而内维尔是最早法律与政权分离的国家,条法跟案例法并行,但各色法律,多少都给神职人员一些特权。
而多重法系并行的后果便是,希瑟杀了路易士这件事上,哪怕是在路易士把爱德华国王谋杀的前提下,只要有证据,而且神殿决定起诉,她基本上还是会面临一级谋杀的诉讼,除非她有本事能请到类似艾美利亚·布莱克或她的学生,安朵美达·怀特那类的辩护律师想办法在第一轮交辩的时候令起诉失效。
“头疼。”艾利略当真有一种要疯的冲动,“英格丽女神在上。”
“哦。”埃莉诺没太在意艾利略说些什么——艾利略一直都是喜欢说一些没有用的语气词,而是在祈祷她跟艾利略都不在的这些日里,圣伊芙琳千万别出别的风波,提笔写了封信寄回国去。
南丁格位于内维尔最北端,永恒的冰雪之地,对于南丁格而言,没有四季,也没有日夜之说,十年里太阳永不升起,而十年黑夜之后,是太阳永不落下的另一个十年。
而现在正好是处于南丁格的十年黑夜之内。
但对南丁格而言,黑夜与否不是一个问题,因为整个国度被魔力所点亮,港口结冰,又被魔法所融化,往来船只繁忙,丝毫不受风浪冰川浮冰影响。蓝色极光永远悬挂在夜空之,成为点点繁星最不和谐的一点,月亮侧巨大的白色光环分外明显。
距离贝尔兰港还有几日的路程。
“那么你的看法呢?”此时是夜里,希瑟站在甲板上,肘拄着船体的护栏,披着厚厚的貂裘,她仿佛是在看着无边无际的海浪,但细看,确实在跟安妮说话。

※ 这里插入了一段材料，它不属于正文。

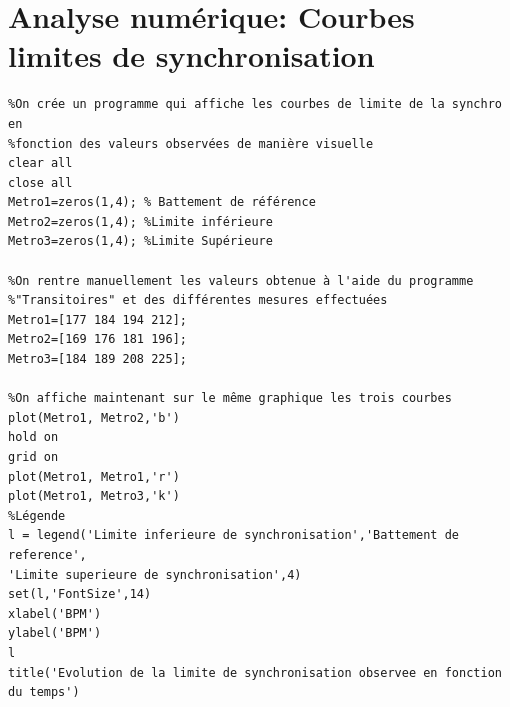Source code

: \documentclass[a4paper,11pt]{report}
\begin{document}
\chapter{Analyse numérique: Courbes limites de synchronisation}
\label{Limite}
\begin{verbatim}
%On crée un programme qui affiche les courbes de limite de la synchro en
%fonction des valeurs observées de manière visuelle
clear all
close all
Metro1=zeros(1,4); % Battement de référence
Metro2=zeros(1,4); %Limite inférieure
Metro3=zeros(1,4); %Limite Supérieure

%On rentre manuellement les valeurs obtenue à l'aide du programme
%"Transitoires" et des différentes mesures effectuées
Metro1=[177 184 194 212];
Metro2=[169 176 181 196];
Metro3=[184 189 208 225];

%On affiche maintenant sur le même graphique les trois courbes
plot(Metro1, Metro2,'b')
hold on
grid on
plot(Metro1, Metro1,'r')
plot(Metro1, Metro3,'k')
%Légende
l = legend('Limite inferieure de synchronisation','Battement de reference',
'Limite superieure de synchronisation',4)
set(l,'FontSize',14)
xlabel('BPM')
ylabel('BPM')
l
title('Evolution de la limite de synchronisation observee en fonction du temps')
\end{verbatim}
\end{document}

安妮手里捧着一个银盆,那叉不停的搅拌着,没有回答希瑟的问题。
希瑟盯着安妮看了半天,但后者的精力全在她的手里,最后希瑟忍不住,问道:“你这蛋清还没有打发?”
“不知道啊。”安妮懊恼的说道,把叉拎出来看看,“我可能弄进水了?”然后抓着叉说,“我觉得格林维尔老公爵没有丧心病狂到要娶一个孙女的地步吧?”
“他没那么老好吧。”希瑟叹了口气。
安妮把那只头埋进糖霜里的海鸥拎出来扔出去,“很老,我虽然不是看脸的那种人,但我可以跟您说,这绝对不行。”
“梅丽·希拉伯格。”希瑟敲了敲护栏,“退一步来说,她才是问题。”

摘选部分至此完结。